Redevelopment Authority adding employees, commissioners
The East Baton Rouge Redevelopment Authority, which had its staff shrink down to two employees for the past few years, has added three workers with new support from the city-parish.
Chris Tyson, who took over as chief executive officer of the RDA at the start of the year, told members of the board of commissioners Thursday the new employees should all be in place by next week.
“We’re very pleased with the crop of candidates,” Tyson said.
The RDA has been in limbo since late 2014, lacking a stable source of long-term funding and facing dwindling funds. Former Mayor-President Kip Holden resisted requests from the agency to provide permanent funding. He said the city-parish had too many other obligations, like repairing bridges, covering the cost of anti-poverty programs and paying the pensions of police officers and firefighters. Holden did approve a total $300,000 in stipends for the agency in the 2016 and 2017 budgets to keep the organization running through 2017.
But things started to turn around for the organization. In late 2017, the parish Metro Council approved a measure giving the RDA administrative duties over several “pass-through” Community Development Block Grant funds. These funds had been administered by the Office of Community Development.
In exchange, the RDA gets 6 percent of the grant amounts to cover administrative costs, such as hiring the employees needed to be in charge of the programs.
Mayor-President Sharon Weston Broome also set aside $500,000 for the RDA in the current budget.
The Redevelopment Authority was formed in 2007 to help revitalize blighted areas of Baton Rouge.
Along with adding employees, the RDA is set to move into a new office. Its lease in the Louisiana Companies building at 801 North Blvd. expires at the end of the month. Tyson said the organization will move into a first-floor space at 620 Florida St. in March.
The RDA Board welcomed two new commissioners: Brian Haymon, who was nominated by the Baton Rouge Area Chamber, and Ted Major, who was nominated by the mayor-president. Haymon replaces Van Mayhall Jr. and Major replaces James Llorens, both who stepped down after their terms expired at the end of the year.
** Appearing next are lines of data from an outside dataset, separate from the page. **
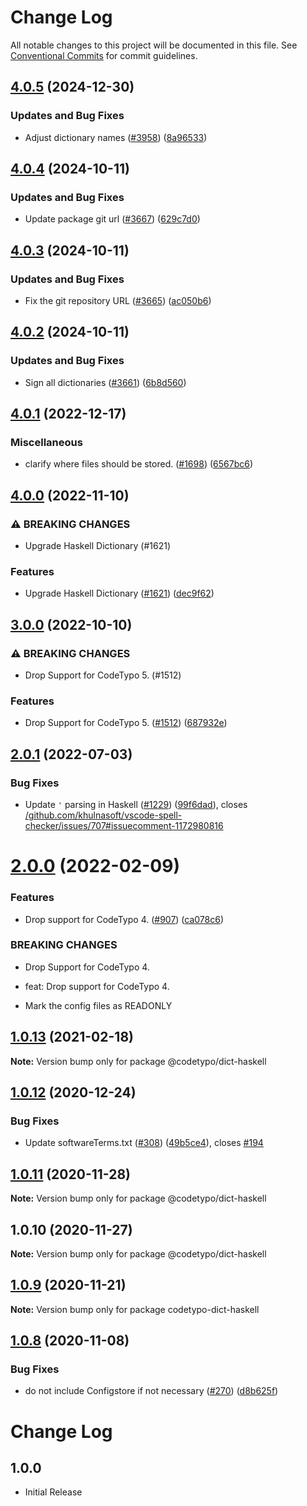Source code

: # Change Log

All notable changes to this project will be documented in this file.
See [Conventional Commits](https://conventionalcommits.org) for commit guidelines.

## [4.0.5](https://github.com/khulnasoft/codetypo/compare/@codetypo/dict-haskell@4.0.4...@codetypo/dict-haskell@4.0.5) (2024-12-30)


### Updates and Bug Fixes

* Adjust dictionary names ([#3958](https://github.com/khulnasoft/codetypo/issues/3958)) ([8a96533](https://github.com/khulnasoft/codetypo/commit/8a96533bec21280103740868b81559437c413501))

## [4.0.4](https://github.com/khulnasoft/codetypo/compare/@codetypo/dict-haskell@4.0.3...@codetypo/dict-haskell@4.0.4) (2024-10-11)


### Updates and Bug Fixes

* Update package git url ([#3667](https://github.com/khulnasoft/codetypo/issues/3667)) ([629c7d0](https://github.com/khulnasoft/codetypo/commit/629c7d0a5e1bacad1d3874b1f8372edc3494ef97))

## [4.0.3](https://github.com/khulnasoft/codetypo/compare/@codetypo/dict-haskell@4.0.2...@codetypo/dict-haskell@4.0.3) (2024-10-11)


### Updates and Bug Fixes

* Fix the git repository URL ([#3665](https://github.com/khulnasoft/codetypo/issues/3665)) ([ac050b6](https://github.com/khulnasoft/codetypo/commit/ac050b697d57820109995e92fac5ccc32ced1723))

## [4.0.2](https://github.com/khulnasoft/codetypo/compare/@codetypo/dict-haskell@4.0.1...@codetypo/dict-haskell@4.0.2) (2024-10-11)


### Updates and Bug Fixes

* Sign all dictionaries ([#3661](https://github.com/khulnasoft/codetypo/issues/3661)) ([6b8d560](https://github.com/khulnasoft/codetypo/commit/6b8d560cf51a593458ce42bca415859f872cfc97))

## [4.0.1](https://github.com/khulnasoft/codetypo/compare/@codetypo/dict-haskell@4.0.0...@codetypo/dict-haskell@4.0.1) (2022-12-17)


### Miscellaneous

* clarify where files should be stored. ([#1698](https://github.com/khulnasoft/codetypo/issues/1698)) ([6567bc6](https://github.com/khulnasoft/codetypo/commit/6567bc62130404cb32945bdcc3bf07316c839396))

## [4.0.0](https://github.com/khulnasoft/codetypo/compare/@codetypo/dict-haskell@3.0.0...@codetypo/dict-haskell@4.0.0) (2022-11-10)


### ⚠ BREAKING CHANGES

* Upgrade Haskell Dictionary (#1621)

### Features

* Upgrade Haskell Dictionary ([#1621](https://github.com/khulnasoft/codetypo/issues/1621)) ([dec9f62](https://github.com/khulnasoft/codetypo/commit/dec9f62e1ab8a86dfe51af070be480bbb84d0c4e))

## [3.0.0](https://github.com/khulnasoft/codetypo/compare/@codetypo/dict-haskell@2.0.1...@codetypo/dict-haskell@3.0.0) (2022-10-10)


### ⚠ BREAKING CHANGES

* Drop Support for CodeTypo 5. (#1512)

### Features

* Drop Support for CodeTypo 5. ([#1512](https://github.com/khulnasoft/codetypo/issues/1512)) ([687932e](https://github.com/khulnasoft/codetypo/commit/687932e187e4bce87d7904e3a2e53dd6de6ac372))

## [2.0.1](https://github.com/khulnasoft/codetypo/compare/@codetypo/dict-haskell@2.0.0...@codetypo/dict-haskell@2.0.1) (2022-07-03)


### Bug Fixes

* Update `'` parsing in Haskell ([#1229](https://github.com/khulnasoft/codetypo/issues/1229)) ([99f6dad](https://github.com/khulnasoft/codetypo/commit/99f6dadd0393a412f112d43b99a4162055b5f65c)), closes [/github.com/khulnasoft/vscode-spell-checker/issues/707#issuecomment-1172980816](https://github.com/khulnasoft//github.com/khulnasoft/vscode-spell-checker/issues/707/issues/issuecomment-1172980816)



# [2.0.0](https://github.com/khulnasoft/codetypo/compare/@codetypo/dict-haskell@1.0.13...@codetypo/dict-haskell@2.0.0) (2022-02-09)


### Features

* Drop support for CodeTypo 4. ([#907](https://github.com/khulnasoft/codetypo/issues/907)) ([ca078c6](https://github.com/khulnasoft/codetypo/commit/ca078c6a2e188cc3cf6276db1ba7e007f0f06f27))


### BREAKING CHANGES

* Drop Support for CodeTypo 4.

* feat: Drop support for CodeTypo 4.
* Mark the config files as READONLY





## [1.0.13](https://github.com/khulnasoft/codetypo/compare/@codetypo/dict-haskell@1.0.12...@codetypo/dict-haskell@1.0.13) (2021-02-18)

**Note:** Version bump only for package @codetypo/dict-haskell





## [1.0.12](https://github.com/khulnasoft/codetypo/compare/@codetypo/dict-haskell@1.0.11...@codetypo/dict-haskell@1.0.12) (2020-12-24)


### Bug Fixes

* Update softwareTerms.txt ([#308](https://github.com/khulnasoft/codetypo/issues/308)) ([49b5ce4](https://github.com/khulnasoft/codetypo/commit/49b5ce4a2436f3c99969d6425128d55f84c8a7fc)), closes [#194](https://github.com/khulnasoft/codetypo/issues/194)





## [1.0.11](https://github.com/khulnasoft/codetypo/compare/@codetypo/dict-haskell@1.0.10...@codetypo/dict-haskell@1.0.11) (2020-11-28)

**Note:** Version bump only for package @codetypo/dict-haskell





## 1.0.10 (2020-11-27)

**Note:** Version bump only for package @codetypo/dict-haskell





## [1.0.9](https://github.com/khulnasoft/codetypo/compare/codetypo-dict-haskell@1.0.8...codetypo-dict-haskell@1.0.9) (2020-11-21)

**Note:** Version bump only for package codetypo-dict-haskell

## [1.0.8](https://github.com/khulnasoft/codetypo/compare/codetypo-dict-haskell@1.0.7...codetypo-dict-haskell@1.0.8) (2020-11-08)

### Bug Fixes

- do not include Configstore if not necessary ([#270](https://github.com/khulnasoft/codetypo/issues/270)) ([d8b625f](https://github.com/khulnasoft/codetypo/commit/d8b625f2f42d5cc6c4a9390216ac1e5037886e44))

# Change Log

## 1.0.0

- Initial Release
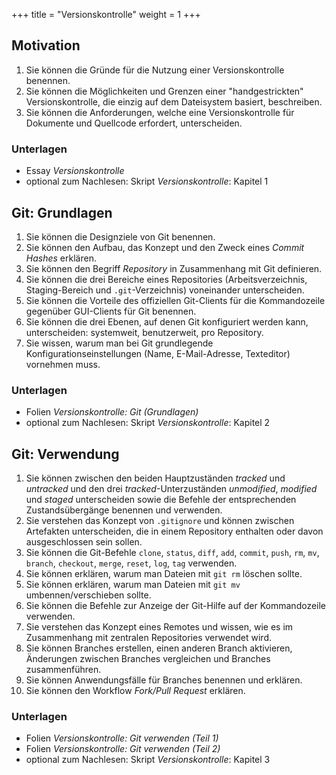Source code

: +++
title = "Versionskontrolle"
weight = 1
+++

## Motivation

1. Sie können die Gründe für die Nutzung einer Versionskontrolle benennen.
2. Sie können die Möglichkeiten und Grenzen einer "handgestrickten"
   Versionskontrolle, die einzig auf dem Dateisystem basiert, beschreiben.
3. Sie können die Anforderungen, welche eine Versionskontrolle für Dokumente und
   Quellcode erfordert, unterscheiden.

### Unterlagen

- Essay _Versionskontrolle_
- optional zum Nachlesen: Skript _Versionskontrolle_: Kapitel 1

## Git: Grundlagen

1. Sie können die Designziele von Git benennen.
2. Sie können den Aufbau, das Konzept und den Zweck eines _Commit Hashes_
   erklären.
3. Sie können den Begriff _Repository_ in Zusammenhang mit Git definieren.
4. Sie können die drei Bereiche eines Repositories (Arbeitsverzeichnis,
   Staging-Bereich und `.git`-Verzeichnis) voneinander unterscheiden.
5. Sie können die Vorteile des offiziellen Git-Clients für die Kommandozeile
   gegenüber GUI-Clients für Git benennen.
6. Sie können die drei Ebenen, auf denen Git konfiguriert werden kann,
   unterscheiden: systemweit, benutzerweit, pro Repository.
7. Sie wissen, warum man bei Git grundlegende Konfigurationseinstellungen (Name,
   E-Mail-Adresse, Texteditor) vornehmen muss.

### Unterlagen

- Folien _Versionskontrolle: Git (Grundlagen)_
- optional zum Nachlesen: Skript _Versionskontrolle_: Kapitel 2

## Git: Verwendung

1. Sie können zwischen den beiden Hauptzuständen _tracked_ und _untracked_ und
   den drei _tracked_-Unterzuständen _unmodified_, _modified_ und _staged_
   unterscheiden sowie die Befehle der entsprechenden Zustandsübergänge
   benennen und verwenden.
2. Sie verstehen das Konzept von `.gitignore` und können zwischen Artefakten
   unterscheiden, die in einem Repository enthalten oder davon ausgeschlossen
   sein sollen.
3. Sie können die Git-Befehle `clone`, `status`, `diff`, `add`, `commit`,
   `push`, `rm`, `mv`, `branch`, `checkout`, `merge`, `reset`, `log`, `tag`
   verwenden.
4. Sie können erklären, warum man Dateien mit `git rm` löschen sollte.
5. Sie können erklären, warum man Dateien mit `git mv` umbennen/verschieben
   sollte.
6. Sie können die Befehle zur Anzeige der Git-Hilfe auf der Kommandozeile verwenden.
7. Sie verstehen das Konzept eines Remotes und wissen, wie es im Zusammenhang
   mit zentralen Repositories verwendet wird.
8. Sie können Branches erstellen, einen anderen Branch aktivieren, Änderungen
   zwischen Branches vergleichen und Branches zusammenführen.
9. Sie können Anwendungsfälle für Branches benennen und erklären.
10. Sie können den Workflow _Fork/Pull Request_ erklären.

### Unterlagen

- Folien _Versionskontrolle: Git verwenden (Teil 1)_
- Folien _Versionskontrolle: Git verwenden (Teil 2)_
- optional zum Nachlesen: Skript _Versionskontrolle_: Kapitel 3
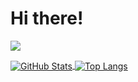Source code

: # Hi there!

![](https://github-profile-summary-cards.vercel.app/api/cards/profile-details?username=monellz&theme=transparent)

<a href="https://github.com/monellz">
  <img align="center" alt="GitHub Stats" src="https://github-readme-stats.vercel.app/api?theme=radical&username=monellz&show_icons=true&include_all_commits=true" />
</a>
<a href="https://github.com/monellz">
  <img align="center" alt="Top Langs" src="https://github-readme-stats.vercel.app/api/top-langs/?theme=radical&username=monellz&layout=compact" />
</a>
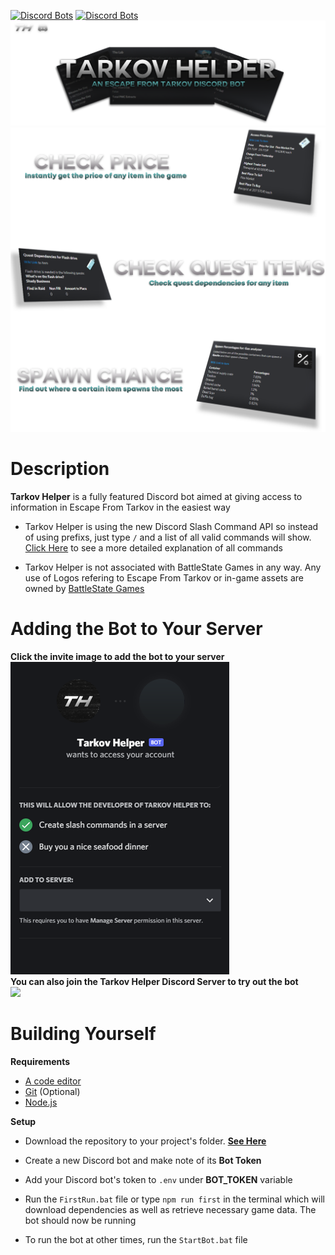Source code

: [![Discord Bots](https://top.gg/api/widget/status/797600238449590334.svg)](https://top.gg/bot/797600238449590334) [![Discord Bots](https://top.gg/api/widget/servers/797600238449590334.svg)](https://top.gg/bot/797600238449590334)
![Tarkov Helper Banner](src/assets/Media/SecondBanner3000x1000.png)
![Commands Banner](src/assets/WikiImages/Commands.png)
# Description

**Tarkov Helper** is a fully featured Discord bot aimed at giving access to information in Escape From Tarkov in the easiest way

 - Tarkov Helper is using the new Discord Slash Command API so instead of using prefixs, just type `/` and a list of all valid commands will show. [Click Here](https://github.com/BetrixEdits/Tarkov-Helper/wiki/Commands) to see a more detailed explanation of all commands
 
 - Tarkov Helper is not associated with BattleState Games in any way. Any use of Logos refering to Escape From Tarkov or in-game assets are owned by [BattleState Games](https://www.battlestategames.com)
 

# Adding the Bot to Your Server
**Click the invite image to add the bot to your server**
<br>
[<img src="src/assets/Media/InviteScreen.png">](https://top.gg/bot/797600238449590334/invite/)
<br>
**You can also join the Tarkov Helper Discord Server to try out the bot**
<br>
[<img src="https://discordapp.com/api/guilds/797601083589001227/widget.png?style=banner2">](https://discord.gg/daTPNWes)

# Building Yourself

**Requirements**
- [A code editor](https://code.visualstudio.com/download)
- [Git](https://git-scm.com/downloads) (Optional)
- [Node.js](https://nodejs.org/en/) 

**Setup**
- Download the repository to your project's folder. [**See Here**](https://docs.github.com/en/github/creating-cloning-and-archiving-repositories/cloning-a-repository)

- Create a new Discord bot and make note of its **Bot Token**

 - Add your Discord bot's token to `.env` under **BOT_TOKEN** variable

- Run the `FirstRun.bat` file or type `npm run first` in the terminal which will download dependencies as well as retrieve necessary game data. The bot should now be running
- To run the bot at other times, run the `StartBot.bat` file
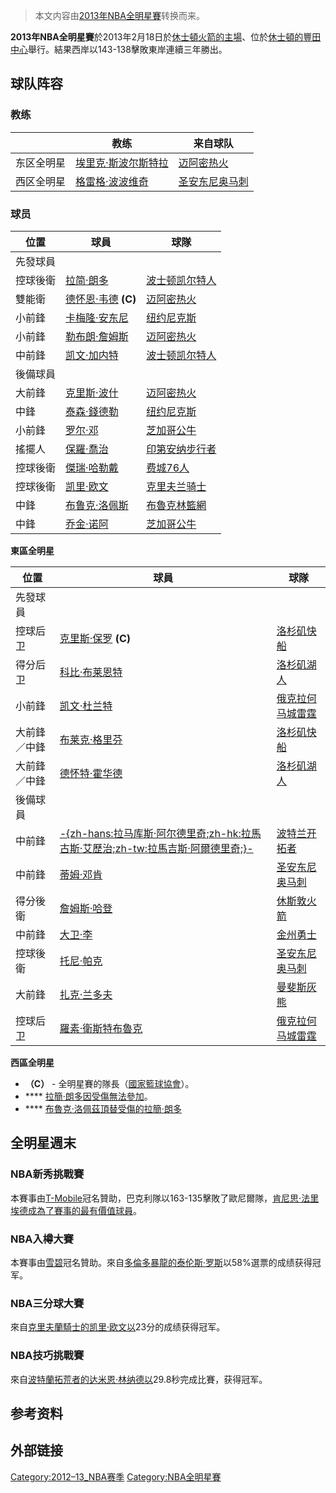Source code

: > 本文内容由[2013年NBA全明星賽](https://zh.wikipedia.org/wiki/2013年NBA全明星賽)转换而来。


**2013年NBA全明星賽**於2013年2月18日於[休士頓火箭的主場](https://zh.wikipedia.org/wiki/休士頓火箭 "wikilink")、位於[休士頓的](https://zh.wikipedia.org/wiki/休士頓 "wikilink")[豐田中心](../Page/豐田中心.md "wikilink")舉行。結果西岸以143-138擊敗東岸連續三年勝出。

## 球队阵容

### 教练

|       | 教练                                                                | 来自球队                                     |
| ----- | ----------------------------------------------------------------- | ---------------------------------------- |
| 东区全明星 | [埃里克·斯波尔斯特拉](https://zh.wikipedia.org/wiki/埃里克·斯波尔斯特拉 "wikilink") | [迈阿密热火](../Page/迈阿密热火.md "wikilink")     |
| 西区全明星 | [格雷格·波波维奇](https://zh.wikipedia.org/wiki/格雷格·波波维奇 "wikilink")     | [圣安东尼奥马刺](../Page/圣安东尼奥马刺.md "wikilink") |

### 球员

| 位置   | 球員                                                                | 球隊                                                        |
| ---- | ----------------------------------------------------------------- | --------------------------------------------------------- |
| 先發球員 |                                                                   |                                                           |
| 控球後衛 | [拉简·朗多](https://zh.wikipedia.org/wiki/拉简·朗多 "wikilink")           | [波士顿凯尔特人](../Page/波士顿凯尔特人.md "wikilink")                  |
| 雙能衛  | [德怀恩·韦德](https://zh.wikipedia.org/wiki/德怀恩·韦德 "wikilink") **(C)** | [迈阿密热火](../Page/迈阿密热火.md "wikilink")                      |
| 小前鋒  | [卡梅隆·安东尼](https://zh.wikipedia.org/wiki/卡梅隆·安东尼 "wikilink")       | [纽约尼克斯](https://zh.wikipedia.org/wiki/纽约尼克斯 "wikilink")   |
| 小前鋒  | [勒布朗·詹姆斯](../Page/勒布朗·詹姆斯.md "wikilink")                          | [迈阿密热火](../Page/迈阿密热火.md "wikilink")                      |
| 中前鋒  | [凯文·加内特](../Page/凯文·加内特.md "wikilink")                            | [波士顿凯尔特人](../Page/波士顿凯尔特人.md "wikilink")                  |
| 後備球員 |                                                                   |                                                           |
| 大前鋒  | [克里斯·波什](https://zh.wikipedia.org/wiki/克里斯·波什 "wikilink")         | [迈阿密热火](../Page/迈阿密热火.md "wikilink")                      |
| 中鋒   | [泰森·錢德勒](https://zh.wikipedia.org/wiki/泰森·錢德勒 "wikilink")         | [纽约尼克斯](https://zh.wikipedia.org/wiki/纽约尼克斯 "wikilink")   |
| 小前鋒  | [罗尔·邓](https://zh.wikipedia.org/wiki/罗尔·邓 "wikilink")             | [芝加哥公牛](../Page/芝加哥公牛.md "wikilink")                      |
| 搖擺人  | [保羅·喬治](https://zh.wikipedia.org/wiki/保羅·喬治 "wikilink")           | [印第安纳步行者](../Page/印第安纳步行者.md "wikilink")                  |
| 控球後衛 | [傑瑞·哈勒戴](https://zh.wikipedia.org/wiki/傑瑞·哈勒戴 "wikilink")         | [费城76人](../Page/费城76人.md "wikilink")                      |
| 控球後衛 | [凯里·欧文](https://zh.wikipedia.org/wiki/凯里·欧文 "wikilink")           | [克里夫兰骑士](../Page/克里夫兰骑士.md "wikilink")                    |
| 中鋒   | [布鲁克·洛佩斯](https://zh.wikipedia.org/wiki/布鲁克·洛佩斯 "wikilink")       | [布魯克林籃網](https://zh.wikipedia.org/wiki/布魯克林籃網 "wikilink") |
| 中鋒   | [乔金·诺阿](https://zh.wikipedia.org/wiki/乔金·诺阿 "wikilink")           | [芝加哥公牛](../Page/芝加哥公牛.md "wikilink")                      |

**東區全明星**

| 位置     | 球員                                                                                                             | 球隊                                                      |
| ------ | -------------------------------------------------------------------------------------------------------------- | ------------------------------------------------------- |
| 先發球員   |                                                                                                                |                                                         |
| 控球后卫   | [克里斯·保罗](../Page/克里斯·保罗.md "wikilink") **(C)**                                                                 | [洛杉矶快船](../Page/洛杉矶快船.md "wikilink")                    |
| 得分后卫   | [科比·布莱恩特](../Page/科比·布莱恩特.md "wikilink")                                                                       | [洛杉矶湖人](../Page/洛杉矶湖人.md "wikilink")                    |
| 小前鋒    | [凯文·杜兰特](../Page/凯文·杜兰特.md "wikilink")                                                                         | [俄克拉何马城雷霆](../Page/俄克拉何马城雷霆.md "wikilink")              |
| 大前鋒／中鋒 | [布莱克·格里芬](../Page/布莱克·格里芬.md "wikilink")                                                                       | [洛杉矶快船](../Page/洛杉矶快船.md "wikilink")                    |
| 大前鋒／中鋒 | [德怀特·霍华德](https://zh.wikipedia.org/wiki/德怀特·霍华德 "wikilink")                                                    | [洛杉矶湖人](../Page/洛杉矶湖人.md "wikilink")                    |
| 後備球員   |                                                                                                                |                                                         |
| 中前鋒    | [-{zh-hans:拉马库斯·阿尔德里奇;zh-hk:拉馬古斯·艾歷治;zh-tw:拉馬吉斯·阿爾德里奇;}-](https://zh.wikipedia.org/wiki/拉马库斯·阿尔德里奇 "wikilink") | [波特兰开拓者](../Page/波特兰开拓者.md "wikilink")                  |
| 中前鋒    | [蒂姆·邓肯](https://zh.wikipedia.org/wiki/蒂姆·邓肯 "wikilink")                                                        | [圣安东尼奥马刺](../Page/圣安东尼奥马刺.md "wikilink")                |
| 得分後衛   | [詹姆斯·哈登](https://zh.wikipedia.org/wiki/詹姆斯·哈登 "wikilink")                                                      | [休斯敦火箭](https://zh.wikipedia.org/wiki/休斯敦火箭 "wikilink") |
| 中前鋒    | [大卫·李](https://zh.wikipedia.org/wiki/大卫·李 "wikilink")                                                          | [金州勇士](../Page/金州勇士.md "wikilink")                      |
| 控球後衛   | [托尼·帕克](../Page/托尼·帕克.md "wikilink")                                                                           | [圣安东尼奥马刺](../Page/圣安东尼奥马刺.md "wikilink")                |
| 大前鋒    | [扎克·兰多夫](../Page/扎克·兰多夫.md "wikilink")                                                                         | [曼斐斯灰熊](https://zh.wikipedia.org/wiki/曼斐斯灰熊 "wikilink") |
| 控球后卫   | [羅素·衛斯特布魯克](../Page/羅素·衛斯特布魯克.md "wikilink")                                                                   | [俄克拉何马城雷霆](../Page/俄克拉何马城雷霆.md "wikilink")              |

**西區全明星**

  - **（C）** - 全明星賽的隊長（[國家籃球協會](https://zh.wikipedia.org/wiki/國家籃球協會 "wikilink")）。
  - **** [拉簡·朗多因受傷無法參加](https://zh.wikipedia.org/wiki/拉簡·朗多 "wikilink")。
  - **** [布魯克·洛佩茲頂替受傷的](https://zh.wikipedia.org/wiki/布魯克·洛佩茲 "wikilink")[拉簡·朗多](https://zh.wikipedia.org/wiki/拉簡·朗多 "wikilink")

## 全明星週末

### NBA新秀挑戰賽

本賽事由[T-Mobile](../Page/T-Mobile.md "wikilink")冠名贊助，巴克利隊以163-135擊敗了歐尼爾隊，[肯尼思·法里埃德成為了賽事的最有價值球員](https://zh.wikipedia.org/wiki/肯尼思·法里埃德 "wikilink")。

### NBA入樽大賽

本賽事由[雪碧](../Page/雪碧.md "wikilink")冠名贊助。來自[多倫多暴龍的](https://zh.wikipedia.org/wiki/多倫多暴龍 "wikilink")[泰伦斯·罗斯](../Page/泰伦斯·罗斯.md "wikilink")以58%選票的成绩获得冠军。

### NBA三分球大賽

來自[克里夫蘭騎士的](https://zh.wikipedia.org/wiki/克里夫蘭騎士 "wikilink")[凯里·欧文以](https://zh.wikipedia.org/wiki/凯里·欧文 "wikilink")23分的成绩获得冠军。

### NBA技巧挑戰賽

來自[波特蘭拓荒者的](https://zh.wikipedia.org/wiki/波特蘭拓荒者 "wikilink")[达米恩·林纳德以](https://zh.wikipedia.org/wiki/达米恩·林纳德 "wikilink")29.8秒完成比賽，获得冠军。

## 参考资料

<div style="font-size:small" class="references-2column">

<references />

</div>

## 外部链接

[Category:2012–13_NBA赛季](https://zh.wikipedia.org/wiki/Category:2012–13_NBA赛季 "wikilink") [Category:NBA全明星賽](https://zh.wikipedia.org/wiki/Category:NBA全明星賽 "wikilink")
The organization is working on two major redevelopment projects: the Electric Depot, a 6.1-acre mixed-use development at the old Entergy site at 1509 Government St., and Ardendale, a 200-acre tract northeast of Baton Rouge Community College near Florida Boulevard, which will eventually include 850 residences, retail space and a hotel. A Baton Rouge Community College automotive training center opened on the site in fall 2016, and the East Baton Rouge Parish School Board’s Career Academy is under construction.